■ TRY IT
Transcribe the listing below exactly, leaving nothing out.
Content starts
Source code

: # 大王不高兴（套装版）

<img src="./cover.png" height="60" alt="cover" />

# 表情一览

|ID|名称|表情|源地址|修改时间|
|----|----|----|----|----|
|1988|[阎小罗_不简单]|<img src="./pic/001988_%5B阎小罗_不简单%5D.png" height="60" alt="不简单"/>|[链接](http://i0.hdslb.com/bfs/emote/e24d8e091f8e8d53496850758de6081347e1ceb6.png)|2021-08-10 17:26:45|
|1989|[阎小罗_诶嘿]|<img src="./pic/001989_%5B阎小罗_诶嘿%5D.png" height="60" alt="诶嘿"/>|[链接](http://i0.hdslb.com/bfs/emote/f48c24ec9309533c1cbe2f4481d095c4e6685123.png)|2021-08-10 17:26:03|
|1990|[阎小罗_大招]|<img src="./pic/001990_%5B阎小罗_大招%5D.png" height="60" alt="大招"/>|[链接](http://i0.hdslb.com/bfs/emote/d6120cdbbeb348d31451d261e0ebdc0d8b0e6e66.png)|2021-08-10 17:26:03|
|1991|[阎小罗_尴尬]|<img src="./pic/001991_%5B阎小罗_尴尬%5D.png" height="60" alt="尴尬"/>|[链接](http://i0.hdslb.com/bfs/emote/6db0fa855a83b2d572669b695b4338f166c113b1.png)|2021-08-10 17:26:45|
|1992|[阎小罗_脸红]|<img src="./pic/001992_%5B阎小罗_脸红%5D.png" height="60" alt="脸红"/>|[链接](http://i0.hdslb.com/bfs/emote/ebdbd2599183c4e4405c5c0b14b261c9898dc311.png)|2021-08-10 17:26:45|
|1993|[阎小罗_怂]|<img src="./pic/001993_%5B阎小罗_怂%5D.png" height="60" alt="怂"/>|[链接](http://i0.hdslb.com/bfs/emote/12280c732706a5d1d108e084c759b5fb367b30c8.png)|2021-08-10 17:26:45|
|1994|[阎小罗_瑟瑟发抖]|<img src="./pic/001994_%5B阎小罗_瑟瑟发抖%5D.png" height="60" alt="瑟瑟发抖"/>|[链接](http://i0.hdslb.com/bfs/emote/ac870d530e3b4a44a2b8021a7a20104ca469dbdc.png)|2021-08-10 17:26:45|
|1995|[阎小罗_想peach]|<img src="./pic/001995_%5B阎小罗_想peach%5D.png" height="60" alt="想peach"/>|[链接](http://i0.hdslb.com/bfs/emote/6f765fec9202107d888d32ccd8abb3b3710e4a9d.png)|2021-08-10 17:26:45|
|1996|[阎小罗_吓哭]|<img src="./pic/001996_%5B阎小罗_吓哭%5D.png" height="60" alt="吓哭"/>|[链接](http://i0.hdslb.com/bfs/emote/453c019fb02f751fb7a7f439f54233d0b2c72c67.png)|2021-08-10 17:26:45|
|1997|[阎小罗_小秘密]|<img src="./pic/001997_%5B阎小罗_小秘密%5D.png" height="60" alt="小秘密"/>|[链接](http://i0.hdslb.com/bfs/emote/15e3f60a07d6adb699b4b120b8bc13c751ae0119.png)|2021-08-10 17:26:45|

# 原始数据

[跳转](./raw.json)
Content ends
■ RESULT OF THIS EXERCISE
Source code

: # 大王不高兴（套装版）

<img src="./cover.png" height="60" alt="cover" />

# 表情一览

|ID|名称|表情|源地址|修改时间|
|----|----|----|----|----|
|1988|[阎小罗_不简单]|<img src="./pic/001988_%5B阎小罗_不简单%5D.png" height="60" alt="不简单"/>|[链接](http://i0.hdslb.com/bfs/emote/e24d8e091f8e8d53496850758de6081347e1ceb6.png)|2021-08-10 17:26:45|
|1989|[阎小罗_诶嘿]|<img src="./pic/001989_%5B阎小罗_诶嘿%5D.png" height="60" alt="诶嘿"/>|[链接](http://i0.hdslb.com/bfs/emote/f48c24ec9309533c1cbe2f4481d095c4e6685123.png)|2021-08-10 17:26:03|
|1990|[阎小罗_大招]|<img src="./pic/001990_%5B阎小罗_大招%5D.png" height="60" alt="大招"/>|[链接](http://i0.hdslb.com/bfs/emote/d6120cdbbeb348d31451d261e0ebdc0d8b0e6e66.png)|2021-08-10 17:26:03|
|1991|[阎小罗_尴尬]|<img src="./pic/001991_%5B阎小罗_尴尬%5D.png" height="60" alt="尴尬"/>|[链接](http://i0.hdslb.com/bfs/emote/6db0fa855a83b2d572669b695b4338f166c113b1.png)|2021-08-10 17:26:45|
|1992|[阎小罗_脸红]|<img src="./pic/001992_%5B阎小罗_脸红%5D.png" height="60" alt="脸红"/>|[链接](http://i0.hdslb.com/bfs/emote/ebdbd2599183c4e4405c5c0b14b261c9898dc311.png)|2021-08-10 17:26:45|
|1993|[阎小罗_怂]|<img src="./pic/001993_%5B阎小罗_怂%5D.png" height="60" alt="怂"/>|[链接](http://i0.hdslb.com/bfs/emote/12280c732706a5d1d108e084c759b5fb367b30c8.png)|2021-08-10 17:26:45|
|1994|[阎小罗_瑟瑟发抖]|<img src="./pic/001994_%5B阎小罗_瑟瑟发抖%5D.png" height="60" alt="瑟瑟发抖"/>|[链接](http://i0.hdslb.com/bfs/emote/ac870d530e3b4a44a2b8021a7a20104ca469dbdc.png)|2021-08-10 17:26:45|
|1995|[阎小罗_想peach]|<img src="./pic/001995_%5B阎小罗_想peach%5D.png" height="60" alt="想peach"/>|[链接](http://i0.hdslb.com/bfs/emote/6f765fec9202107d888d32ccd8abb3b3710e4a9d.png)|2021-08-10 17:26:45|
|1996|[阎小罗_吓哭]|<img src="./pic/001996_%5B阎小罗_吓哭%5D.png" height="60" alt="吓哭"/>|[链接](http://i0.hdslb.com/bfs/emote/453c019fb02f751fb7a7f439f54233d0b2c72c67.png)|2021-08-10 17:26:45|
|1997|[阎小罗_小秘密]|<img src="./pic/001997_%5B阎小罗_小秘密%5D.png" height="60" alt="小秘密"/>|[链接](http://i0.hdslb.com/bfs/emote/15e3f60a07d6adb699b4b120b8bc13c751ae0119.png)|2021-08-10 17:26:45|

# 原始数据

[跳转](./raw.json)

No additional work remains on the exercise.